Pantheon, 2009

Hardcover, 304 pages, $24.95

Faded treasure

The cover photograph says a lot. Wooden piles show above the water’s surface, marking where a dock once stood. The dock is gone, the piling a relic of the past. Rory Nugent’s new book, Down at the Docks, suggests that going down to the docks in many working waterfronts is becoming harder and harder, as the fishing industry changes and a tradition disappears. He profiles New Bedford, Massachusetts as a prime example, still considered “The Fishing Capital of North America,” with the largest fleet in the United States, according to Nugent.

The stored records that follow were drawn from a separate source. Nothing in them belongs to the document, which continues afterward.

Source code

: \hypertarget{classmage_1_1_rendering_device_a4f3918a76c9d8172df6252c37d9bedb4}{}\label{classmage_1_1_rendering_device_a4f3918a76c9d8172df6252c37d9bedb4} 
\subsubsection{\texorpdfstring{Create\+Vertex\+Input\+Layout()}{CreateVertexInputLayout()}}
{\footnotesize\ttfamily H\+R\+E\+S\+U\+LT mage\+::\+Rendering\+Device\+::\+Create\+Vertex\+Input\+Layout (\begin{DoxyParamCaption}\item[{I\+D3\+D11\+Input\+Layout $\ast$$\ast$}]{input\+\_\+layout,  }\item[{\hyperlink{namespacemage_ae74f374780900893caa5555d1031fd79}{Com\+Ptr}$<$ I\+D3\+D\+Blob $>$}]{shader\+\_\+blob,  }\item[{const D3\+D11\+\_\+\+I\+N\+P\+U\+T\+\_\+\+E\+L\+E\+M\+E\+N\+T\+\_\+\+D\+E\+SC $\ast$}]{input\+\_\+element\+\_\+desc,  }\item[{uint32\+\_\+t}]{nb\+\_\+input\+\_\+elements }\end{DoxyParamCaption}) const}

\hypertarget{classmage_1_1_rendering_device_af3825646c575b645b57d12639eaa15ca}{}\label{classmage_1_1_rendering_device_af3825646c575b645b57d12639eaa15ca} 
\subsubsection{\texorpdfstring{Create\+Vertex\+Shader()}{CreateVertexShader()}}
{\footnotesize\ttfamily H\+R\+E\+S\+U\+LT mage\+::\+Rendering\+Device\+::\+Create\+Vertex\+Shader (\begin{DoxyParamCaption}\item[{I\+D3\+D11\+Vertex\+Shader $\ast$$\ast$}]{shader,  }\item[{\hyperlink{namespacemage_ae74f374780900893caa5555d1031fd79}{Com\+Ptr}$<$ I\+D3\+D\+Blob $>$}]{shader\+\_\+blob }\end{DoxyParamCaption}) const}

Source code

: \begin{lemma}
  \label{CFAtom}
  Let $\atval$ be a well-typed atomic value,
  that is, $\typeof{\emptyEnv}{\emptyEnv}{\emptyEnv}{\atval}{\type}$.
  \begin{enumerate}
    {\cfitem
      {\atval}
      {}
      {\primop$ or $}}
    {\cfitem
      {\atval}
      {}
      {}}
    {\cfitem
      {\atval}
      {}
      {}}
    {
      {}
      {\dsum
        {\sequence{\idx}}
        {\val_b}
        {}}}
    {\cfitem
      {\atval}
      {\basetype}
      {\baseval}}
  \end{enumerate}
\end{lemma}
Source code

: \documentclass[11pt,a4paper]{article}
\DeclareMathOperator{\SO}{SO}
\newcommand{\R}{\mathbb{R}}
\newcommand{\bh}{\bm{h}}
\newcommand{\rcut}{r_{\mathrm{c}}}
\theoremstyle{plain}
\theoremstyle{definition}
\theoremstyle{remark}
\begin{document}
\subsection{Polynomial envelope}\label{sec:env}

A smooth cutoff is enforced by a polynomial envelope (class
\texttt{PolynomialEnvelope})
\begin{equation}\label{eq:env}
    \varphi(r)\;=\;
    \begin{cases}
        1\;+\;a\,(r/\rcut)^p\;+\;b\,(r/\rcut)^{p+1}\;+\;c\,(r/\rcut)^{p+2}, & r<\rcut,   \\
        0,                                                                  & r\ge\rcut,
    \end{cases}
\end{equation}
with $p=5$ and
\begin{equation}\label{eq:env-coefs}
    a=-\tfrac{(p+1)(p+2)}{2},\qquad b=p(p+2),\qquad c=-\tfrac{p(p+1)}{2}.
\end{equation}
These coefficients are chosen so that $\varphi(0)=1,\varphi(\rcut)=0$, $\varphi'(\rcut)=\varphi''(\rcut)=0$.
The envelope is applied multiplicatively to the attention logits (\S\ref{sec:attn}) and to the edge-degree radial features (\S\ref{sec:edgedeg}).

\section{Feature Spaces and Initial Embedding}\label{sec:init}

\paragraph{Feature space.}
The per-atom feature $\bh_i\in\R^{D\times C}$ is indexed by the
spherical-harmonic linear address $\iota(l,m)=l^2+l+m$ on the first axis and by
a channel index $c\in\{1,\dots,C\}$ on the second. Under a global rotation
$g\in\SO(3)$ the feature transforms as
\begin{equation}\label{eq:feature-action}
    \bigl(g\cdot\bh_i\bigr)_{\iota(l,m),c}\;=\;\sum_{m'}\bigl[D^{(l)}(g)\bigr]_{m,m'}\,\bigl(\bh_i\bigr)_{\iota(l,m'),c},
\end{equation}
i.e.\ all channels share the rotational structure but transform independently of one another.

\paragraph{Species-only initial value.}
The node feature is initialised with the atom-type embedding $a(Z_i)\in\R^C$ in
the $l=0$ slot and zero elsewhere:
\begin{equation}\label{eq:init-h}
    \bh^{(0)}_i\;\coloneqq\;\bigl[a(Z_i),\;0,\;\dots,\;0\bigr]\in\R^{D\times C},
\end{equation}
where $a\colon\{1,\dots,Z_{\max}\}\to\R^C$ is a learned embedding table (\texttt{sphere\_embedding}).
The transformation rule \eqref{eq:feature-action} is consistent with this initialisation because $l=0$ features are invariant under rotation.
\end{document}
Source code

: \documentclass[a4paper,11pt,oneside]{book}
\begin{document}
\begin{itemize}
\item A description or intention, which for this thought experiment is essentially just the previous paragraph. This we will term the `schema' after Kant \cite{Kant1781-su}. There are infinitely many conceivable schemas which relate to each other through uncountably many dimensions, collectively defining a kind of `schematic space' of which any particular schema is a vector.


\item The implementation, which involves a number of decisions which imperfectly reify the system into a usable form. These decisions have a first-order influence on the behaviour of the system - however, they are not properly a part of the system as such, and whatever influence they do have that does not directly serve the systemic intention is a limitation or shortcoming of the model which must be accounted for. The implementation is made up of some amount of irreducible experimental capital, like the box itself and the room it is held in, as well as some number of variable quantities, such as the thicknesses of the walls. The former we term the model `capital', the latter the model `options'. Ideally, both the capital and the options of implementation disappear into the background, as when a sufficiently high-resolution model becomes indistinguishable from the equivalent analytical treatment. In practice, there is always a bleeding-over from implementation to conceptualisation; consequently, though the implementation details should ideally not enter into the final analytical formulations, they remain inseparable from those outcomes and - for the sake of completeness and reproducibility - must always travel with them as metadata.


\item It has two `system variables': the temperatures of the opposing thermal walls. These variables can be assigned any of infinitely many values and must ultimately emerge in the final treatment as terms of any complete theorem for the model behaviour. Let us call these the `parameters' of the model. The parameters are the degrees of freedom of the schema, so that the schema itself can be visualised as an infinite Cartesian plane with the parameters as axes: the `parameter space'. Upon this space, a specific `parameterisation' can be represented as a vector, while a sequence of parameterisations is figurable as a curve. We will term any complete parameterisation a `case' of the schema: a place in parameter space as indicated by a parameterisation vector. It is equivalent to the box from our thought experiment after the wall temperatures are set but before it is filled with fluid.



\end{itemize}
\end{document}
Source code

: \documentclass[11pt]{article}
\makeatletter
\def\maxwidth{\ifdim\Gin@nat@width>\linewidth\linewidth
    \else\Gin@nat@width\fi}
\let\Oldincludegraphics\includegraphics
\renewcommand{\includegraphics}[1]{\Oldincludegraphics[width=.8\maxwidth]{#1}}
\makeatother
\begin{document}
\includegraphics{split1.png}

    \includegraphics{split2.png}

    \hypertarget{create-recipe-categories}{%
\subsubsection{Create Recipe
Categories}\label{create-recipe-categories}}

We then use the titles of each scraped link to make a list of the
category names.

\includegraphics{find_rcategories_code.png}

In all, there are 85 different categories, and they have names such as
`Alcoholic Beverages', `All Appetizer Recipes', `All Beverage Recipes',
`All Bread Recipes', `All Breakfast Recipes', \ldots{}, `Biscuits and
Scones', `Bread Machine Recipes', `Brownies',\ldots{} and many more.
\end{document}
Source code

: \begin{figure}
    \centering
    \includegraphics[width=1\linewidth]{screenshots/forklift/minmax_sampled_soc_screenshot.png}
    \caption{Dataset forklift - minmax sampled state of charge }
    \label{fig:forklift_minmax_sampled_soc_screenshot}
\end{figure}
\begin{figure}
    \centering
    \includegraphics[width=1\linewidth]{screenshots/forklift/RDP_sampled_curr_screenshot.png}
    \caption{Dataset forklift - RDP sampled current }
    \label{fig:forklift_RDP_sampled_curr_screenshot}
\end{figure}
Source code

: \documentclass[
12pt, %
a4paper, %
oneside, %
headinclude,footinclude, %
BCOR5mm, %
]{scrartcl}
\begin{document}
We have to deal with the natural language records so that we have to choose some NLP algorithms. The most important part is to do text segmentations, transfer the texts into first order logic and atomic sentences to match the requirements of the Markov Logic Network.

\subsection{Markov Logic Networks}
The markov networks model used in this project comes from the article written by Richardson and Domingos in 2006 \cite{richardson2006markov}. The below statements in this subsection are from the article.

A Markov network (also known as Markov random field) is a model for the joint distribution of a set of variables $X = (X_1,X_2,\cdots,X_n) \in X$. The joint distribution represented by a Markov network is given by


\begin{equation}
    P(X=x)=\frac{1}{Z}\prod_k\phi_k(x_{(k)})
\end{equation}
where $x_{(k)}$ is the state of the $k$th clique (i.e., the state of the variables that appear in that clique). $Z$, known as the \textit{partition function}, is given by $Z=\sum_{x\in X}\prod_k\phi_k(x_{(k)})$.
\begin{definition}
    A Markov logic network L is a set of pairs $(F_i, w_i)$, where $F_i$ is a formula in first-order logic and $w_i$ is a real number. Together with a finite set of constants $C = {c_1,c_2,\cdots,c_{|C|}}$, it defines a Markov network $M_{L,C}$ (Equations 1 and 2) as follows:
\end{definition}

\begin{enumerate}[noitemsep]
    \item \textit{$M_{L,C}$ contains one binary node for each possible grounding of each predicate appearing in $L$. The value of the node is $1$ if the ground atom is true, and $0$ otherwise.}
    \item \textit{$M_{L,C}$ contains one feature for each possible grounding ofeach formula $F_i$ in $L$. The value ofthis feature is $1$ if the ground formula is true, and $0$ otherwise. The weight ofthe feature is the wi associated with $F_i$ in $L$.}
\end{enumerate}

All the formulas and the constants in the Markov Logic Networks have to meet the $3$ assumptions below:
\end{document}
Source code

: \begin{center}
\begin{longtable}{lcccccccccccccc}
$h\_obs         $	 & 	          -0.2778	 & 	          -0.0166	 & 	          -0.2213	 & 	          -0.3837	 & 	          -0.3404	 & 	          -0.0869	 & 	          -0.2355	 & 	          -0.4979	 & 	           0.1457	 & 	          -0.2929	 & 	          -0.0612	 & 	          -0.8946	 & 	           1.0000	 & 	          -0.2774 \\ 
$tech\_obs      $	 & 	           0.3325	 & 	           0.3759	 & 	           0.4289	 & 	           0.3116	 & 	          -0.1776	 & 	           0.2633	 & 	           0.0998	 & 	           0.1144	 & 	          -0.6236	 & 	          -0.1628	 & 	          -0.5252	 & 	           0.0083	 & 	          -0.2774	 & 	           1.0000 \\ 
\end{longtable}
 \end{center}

Nugent sees corporate ownership and government regulation as the stranglehold. He provides anecdotal evidence by introducing us to some of the waterfront’s colorful characters he got to know over the 17 years he lived there (he now lives in Maine).

It was no easy undertaking, gaining their friendship and confidence. Nugent had soloed trans-Atlantic in a sailboat three times, but he realized, “This was their turf. Their bar. Their waterfront. Their freaking salt air. The whole damn place: it belonged to them. They’d inherited it and maintained every stick, brick, and boat. If an outsider wanted entry into this part of town, he had to earn those rights, and only the sea can punch that sort of entry ticket.” It took tenacity and verve-and buying the right number of drinks for the right person in the right bar-before he gained some street cred. Ultimately, drinks were also bought for him. Nugent described one such friendly overture by a local: “He raised his drink in one hand and raised the other to shake. Welcome to New Bedford, dickhead.”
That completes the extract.